Responsibilities
- Perform GWAS, fine-mapping, and other statistical genetics analyses using large-scale genomic datasets.
- Analyze and integrate multi-omics data (genomics, transcriptomics, proteomics, metabolomics) to identify causal variants/pathways for cardiovascular diseases.
- Develop statistical models to predict disease risk and treatment response from genetic and clinical data.
- Design/evaluate AI/ML methods for imaging-derived phenotyping (e.g., cardiac MRI, DEXA).
- Conduct Mendelian randomization studies to infer causal genetic relationships.
- Identify and prioritize genetic targets for therapeutic intervention; contribute to genetic study design/analysis for validation of drug targets and biomarkers.
- Collaborate with biologists and clinicians to translate findings into preclinical/clinical research.
- Develop/maintain bioinformatics pipelines for processing and analyzing genomic and EHR data; manage/curate large-scale datasets.
- Use/develop statistical software and tools for analysis/visualization (R, Python, PLINK, Hail).
- Present findings; support regulatory documents and grant applications; maintain organized analysis records.
Qualifications
- Ph.D. in Statistical Genetics, Human Genetics, Bioinformatics, Computational Biology, or related field.
- 6+ years biotech/pharma experience (or relevant post-doctoral) with demonstrated project impact.

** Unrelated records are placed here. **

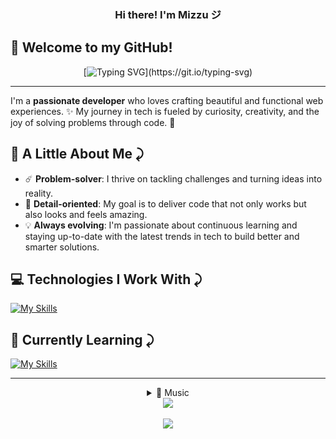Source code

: <h3 align="center">Hi there! I'm Mizzu ジ</h3>


👋 Welcome to my GitHub!
---

<div align="center">
  
[![Typing SVG](https://readme-typing-svg.demolab.com?font=JetBrains&size=17&pause=400&color=8283FF&center=true&vCenter=true&random=false&width=435&lines=%E2%98%84%EF%B8%8F+Transforming+ideas+into+reality...;%E2%98%95+Code%2C+coffee+and+passion...;%F0%9F%8E%A7+Coding+to+the+rhythm+of+music...;%F0%9F%8E%B5+Where+notes+become+bits...;%F0%9F%8E%B6+And+melodies+become+algorithms...)](https://git.io/typing-svg)

</div>

---
I'm a **passionate developer** who loves crafting beautiful and functional web experiences. ✨ My journey in tech is fueled by curiosity, creativity, and the joy of solving problems through code. 🚀  


🌟 A Little About Me ⤸
---
- ☄️ **Problem-solver**: I thrive on tackling challenges and turning ideas into reality.
- 🎯 **Detail-oriented**: My goal is to deliver code that not only works but also looks and feels amazing.  
- 💡 **Always evolving**: I'm passionate about continuous learning and staying up-to-date with the latest trends in tech to build better and smarter solutions. 

💻 Technologies I Work With ⤸
---
<div>
  
 [![My Skills](https://skillicons.dev/icons?i=html,css,bootstrap,python,js,tailwind)](https://skillicons.dev)
</div>

🌱 Currently Learning ⤸
---
<div>

 [![My Skills](https://skillicons.dev/icons?i=nodejs,express,react)](https://skillicons.dev)
</div>

---
<div align="center">
<details align="center">
  <summary>🎵 Music</summary>
  
![Alt text](https://spotify-recently-played-readme.vercel.app/api?user=31t5ldnl22dk6cziqtedriwbgera)
</details>
</div>

<div align="center">
  <img align="center" src="https://media.discordapp.net/attachments/905259959158206514/1307714268594049074/wallhaven-x6dp1z_800x2001.png?ex=673b4f51&is=6739fdd1&hm=167626c7d0dd20b9c690cf19f7a380f0ec016de12a377b7850eb379af2d885e7&=&format=webp&quality=lossless&width=719&height=179"/>
</div>
<br>
<div align="center">
  <img src="https://visitor-badge.laobi.icu/badge?page_id=mizzu-u&left_color=indigo&right_color=slategray"  />
</div>
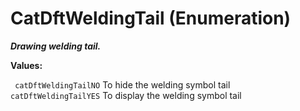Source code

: # CatDftWeldingTail (Enumeration)

**_Drawing welding tail._**

**Values:**

` catDftWeldingTailNO`      To hide the welding symbol tail
` catDftWeldingTailYES`      To display the welding symbol tail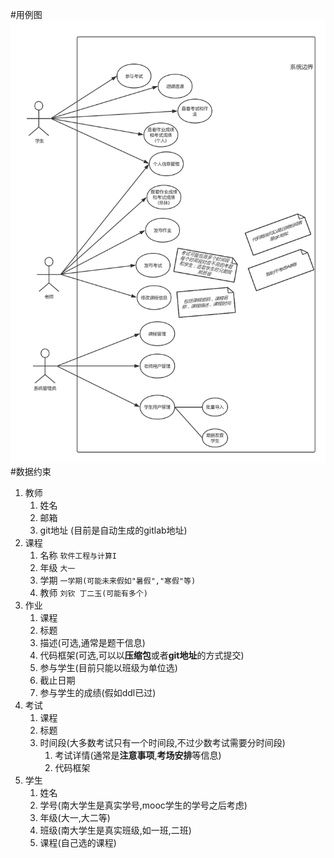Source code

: #用例图
![](/UseCaseDiagram.png)
#数据约束
1. 教师
    1. 姓名 
    2. 邮箱
    3. git地址 (目前是自动生成的gitlab地址)
2. 课程
    1. 名称 `软件工程与计算I`
    2. 年级 `大一`
    3. 学期 `一学期(可能未来假如"暑假","寒假"等)`
    4. 教师 `刘钦 丁二玉(可能有多个)`
3. 作业
    1. 课程
    3. 标题
    4. 描述(可选,通常是题干信息)
    5. 代码框架(可选,可以以**压缩包**或者**git地址**的方式提交)
    6. 参与学生(目前只能以班级为单位选)
    7. 截止日期
    8. 参与学生的成绩(假如ddl已过)
4. 考试
    1. 课程
    2. 标题
    3. 时间段(大多数考试只有一个时间段,不过少数考试需要分时间段)
        1. 考试详情(通常是**注意事项**,**考场安排**等信息)
        2. 代码框架
4. 学生
    1. 姓名
    2. 学号(南大学生是真实学号,mooc学生的学号之后考虑)
    3. 年级(大一,大二等)
    4. 班级(南大学生是真实班级,如一班,二班)
    5. 课程(自己选的课程)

- Strong expertise in large-scale genomic analyses (GWAS/sequencing) and statistical programming (R, Python).
- Proficiency with bioinformatics tools.
- Mendelian randomization and multi-omics integration highly desirable.
- Cardiovascular/cardiometabolic domain experience strongly preferred.
Preferred
- Cloud computing (AWS/Google Cloud) and biobank platforms (DNAnexus RAP, All of Us Workbench).
- ML/deep learning experience; multidimensional/longitudinal data analysis; peer-reviewed publications in relevant areas.
Application
Submit CV, cover letter, and list of publications.